Wednesday, September 25, 2013

Camera Technique: The Fall

This week's interesting camera movement comes from writer/director Tarsem Singh's The Fall. I saw this film a year or so ago when I first subscribed to Netflix and instantly became fascinated with the following bit of trivia: shot in twenty-eight countries over four years, Singh claims that there were absolutely no special effects or any use of green screen, which is particularly impressive when you consider the extraordinary look of the film. The gif below demonstrates vertical swish pan:

Gif taken from this Tumblr account.
Swish pan is rapid and produces a transitory blur. In the shot above, the camera focuses in on a red footprint and pans up vertically to show the source: a woman bounding up the stairway. Swish pan, AKA whip pan, is used especially well in this scene because it gives the viewer an added sense of rapid action (running + momentary blur = swifty).

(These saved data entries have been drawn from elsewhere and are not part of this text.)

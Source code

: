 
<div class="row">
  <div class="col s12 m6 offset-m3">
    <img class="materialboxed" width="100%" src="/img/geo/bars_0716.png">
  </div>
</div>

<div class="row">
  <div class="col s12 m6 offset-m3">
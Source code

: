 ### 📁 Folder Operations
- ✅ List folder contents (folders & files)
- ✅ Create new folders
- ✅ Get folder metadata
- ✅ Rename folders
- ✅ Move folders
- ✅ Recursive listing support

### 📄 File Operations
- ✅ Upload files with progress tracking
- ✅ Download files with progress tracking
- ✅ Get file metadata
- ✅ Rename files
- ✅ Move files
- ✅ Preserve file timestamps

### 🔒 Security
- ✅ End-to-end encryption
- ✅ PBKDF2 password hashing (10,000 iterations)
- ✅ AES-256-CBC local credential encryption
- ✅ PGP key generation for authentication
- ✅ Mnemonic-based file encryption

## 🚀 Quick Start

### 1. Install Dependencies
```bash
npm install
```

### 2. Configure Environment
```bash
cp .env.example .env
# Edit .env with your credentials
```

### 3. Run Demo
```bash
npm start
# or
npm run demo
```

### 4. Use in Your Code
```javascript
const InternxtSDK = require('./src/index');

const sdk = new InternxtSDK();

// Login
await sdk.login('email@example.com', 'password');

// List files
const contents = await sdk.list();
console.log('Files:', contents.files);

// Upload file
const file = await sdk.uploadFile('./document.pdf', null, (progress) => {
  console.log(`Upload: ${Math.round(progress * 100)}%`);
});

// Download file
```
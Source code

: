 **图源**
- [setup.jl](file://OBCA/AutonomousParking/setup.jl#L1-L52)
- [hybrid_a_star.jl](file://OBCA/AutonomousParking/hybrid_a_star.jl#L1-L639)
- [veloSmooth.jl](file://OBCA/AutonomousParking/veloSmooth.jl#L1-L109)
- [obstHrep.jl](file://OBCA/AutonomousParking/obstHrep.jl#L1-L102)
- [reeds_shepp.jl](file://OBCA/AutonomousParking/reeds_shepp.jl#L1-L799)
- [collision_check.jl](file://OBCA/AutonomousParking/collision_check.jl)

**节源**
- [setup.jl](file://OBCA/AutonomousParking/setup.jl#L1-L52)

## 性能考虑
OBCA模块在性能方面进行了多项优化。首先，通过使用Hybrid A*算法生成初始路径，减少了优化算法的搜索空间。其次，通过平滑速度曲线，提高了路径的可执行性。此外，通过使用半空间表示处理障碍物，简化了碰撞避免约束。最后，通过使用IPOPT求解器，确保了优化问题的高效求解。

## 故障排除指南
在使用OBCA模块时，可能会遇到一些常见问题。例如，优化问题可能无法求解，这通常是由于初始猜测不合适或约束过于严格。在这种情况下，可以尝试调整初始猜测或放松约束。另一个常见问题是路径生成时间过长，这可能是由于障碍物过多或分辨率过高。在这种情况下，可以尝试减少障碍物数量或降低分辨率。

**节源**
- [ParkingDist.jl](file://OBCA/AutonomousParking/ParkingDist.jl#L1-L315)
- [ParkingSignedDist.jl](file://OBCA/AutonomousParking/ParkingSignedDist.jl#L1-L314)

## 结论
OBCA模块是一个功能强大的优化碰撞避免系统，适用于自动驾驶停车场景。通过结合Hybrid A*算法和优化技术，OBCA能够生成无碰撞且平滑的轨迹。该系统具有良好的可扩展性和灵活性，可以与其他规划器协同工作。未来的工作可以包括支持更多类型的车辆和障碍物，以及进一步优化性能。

In the next gif, we see another vertical pan, only this time without the swish:

Gif taken from this Tumblr account.
Instead of focusing on a single object moving upwards, this gif illustrates a slightly different technique. The pan moves downward at a moderate pace and forces the viewer's eye to look over the edge of a balcony and down on what is happening below. This allows the camera to capture the visual similarities between the pattern on the floor, the circular motion of the dancers, and even the rounded grouping of characters in the center of the shot. This would not have been so obvious had the director framed the scene differently or had not guided the eye toward the point of emphasis with this specific camera movement.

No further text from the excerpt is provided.